I just read an interesting report about the total cost of ownership (TCO) of the latest and “greatest” windows version: Vista. In short: getting vista will cost you. Heaps. One of my favorite passages from the report is :

Once a weakness is found in a particular driver or device, that driver will have its signature revoked by Microsoft, which means that it will cease to function (details on this are a bit vague here, presumably some minimum functionality like generic 640×480 VGA support will still be available in order for the system to boot). This means that a report of a compromise of a particular driver or device will cause all support for that device worldwide to be turned off until a fix can be found. Again, details are sketchy, but if it’s a device problem then presumably the device turns into a paperweight once it’s revoked. If it’s an older device for which the vendor isn’t interested in rewriting their drivers (and in the fast-moving hardware market most devices enter “legacy” status within a year of two of their replacement models becoming available), all devices of that type worldwide become permanently unusable.

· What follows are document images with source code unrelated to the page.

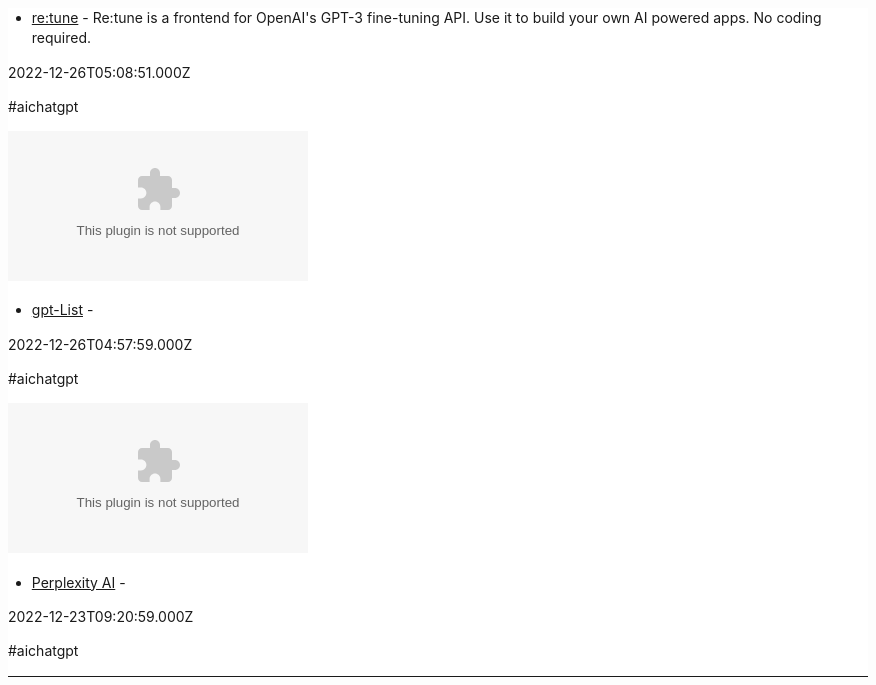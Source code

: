 - [re:tune](https://retune.so) - Re:tune is a frontend for OpenAI's GPT-3 fine-tuning API. Use it to build your own AI powered apps. No coding required.

2022-12-26T05:08:51.000Z

#aichatgpt

![](https://rdl.ink/render/https%3A%2F%2Fwww.gpt-list.com)

- [gpt-List](https://www.gpt-list.com) - 

2022-12-26T04:57:59.000Z

#aichatgpt

![](https://rdl.ink/render/https%3A%2F%2Fwww.perplexity.ai)

- [Perplexity AI](https://www.perplexity.ai) - 

2022-12-23T09:20:59.000Z

#aichatgpt

---

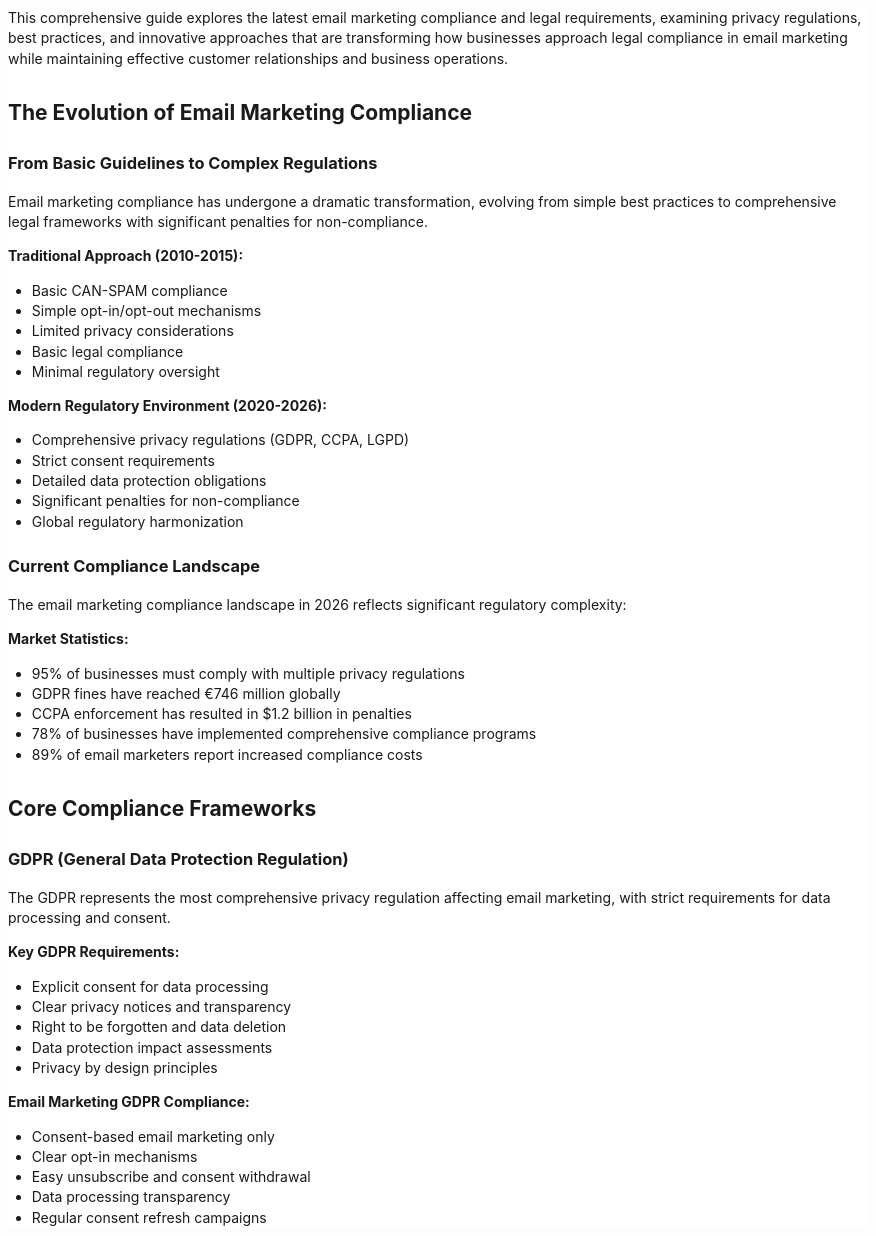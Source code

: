 This comprehensive guide explores the latest email marketing compliance and legal requirements, examining privacy regulations, best practices, and innovative approaches that are transforming how businesses approach legal compliance in email marketing while maintaining effective customer relationships and business operations.

## The Evolution of Email Marketing Compliance

### From Basic Guidelines to Complex Regulations

Email marketing compliance has undergone a dramatic transformation, evolving from simple best practices to comprehensive legal frameworks with significant penalties for non-compliance.

**Traditional Approach (2010-2015):**
- Basic CAN-SPAM compliance
- Simple opt-in/opt-out mechanisms
- Limited privacy considerations
- Basic legal compliance
- Minimal regulatory oversight

**Modern Regulatory Environment (2020-2026):**
- Comprehensive privacy regulations (GDPR, CCPA, LGPD)
- Strict consent requirements
- Detailed data protection obligations
- Significant penalties for non-compliance
- Global regulatory harmonization

### Current Compliance Landscape

The email marketing compliance landscape in 2026 reflects significant regulatory complexity:

**Market Statistics:**
- 95% of businesses must comply with multiple privacy regulations
- GDPR fines have reached €746 million globally
- CCPA enforcement has resulted in $1.2 billion in penalties
- 78% of businesses have implemented comprehensive compliance programs
- 89% of email marketers report increased compliance costs

## Core Compliance Frameworks

### GDPR (General Data Protection Regulation)

The GDPR represents the most comprehensive privacy regulation affecting email marketing, with strict requirements for data processing and consent.

**Key GDPR Requirements:**
- Explicit consent for data processing
- Clear privacy notices and transparency
- Right to be forgotten and data deletion
- Data protection impact assessments
- Privacy by design principles

**Email Marketing GDPR Compliance:**
- Consent-based email marketing only
- Clear opt-in mechanisms
- Easy unsubscribe and consent withdrawal
- Data processing transparency
- Regular consent refresh campaigns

and that’s “just” about failing devices and such. If you read on it gets worse. In the conclusions the author speculates about the why question:

The only reason I can imagine why Microsoft would put its programmers, device vendors, third-party developers, and ultimately its customers, through this much pain is because once this copy protection is entrenched, Microsoft will completely own the distribution channel. In the same way that Apple has managed to acquire a monopolistic lock-in on their music distribution channel (an example being the Motorola ROKR fiasco, which was so crippled by Apple-imposed restrictions that it was dead the moment it appeared), so Microsoft will totally control the premium-content distribution channel. Not only will they be able to lock out any competitors, but because they will then represent the only available distribution channel they’ll be able to dictate terms back to the content providers whose needs they are nominally serving in the same way that Apple has already dictated terms back to the music industry: Play by Apple’s rules, or we won’t carry your content. The result will be a technologically enforced monopoly that makes their current de-facto Windows monopoly seem like a velvet glove in comparison.

(Note : sorry to the Mac-folks for the bad PR)

I strongly advice anyone to read this report, preferably twice, before switching to Vista…. I’ll have to read it a couple more times too, I guess, because it looks like our 4 year old pc is going to die soon. Hopefully good old Librarian will be around a few more months so that we can save up for a replacement.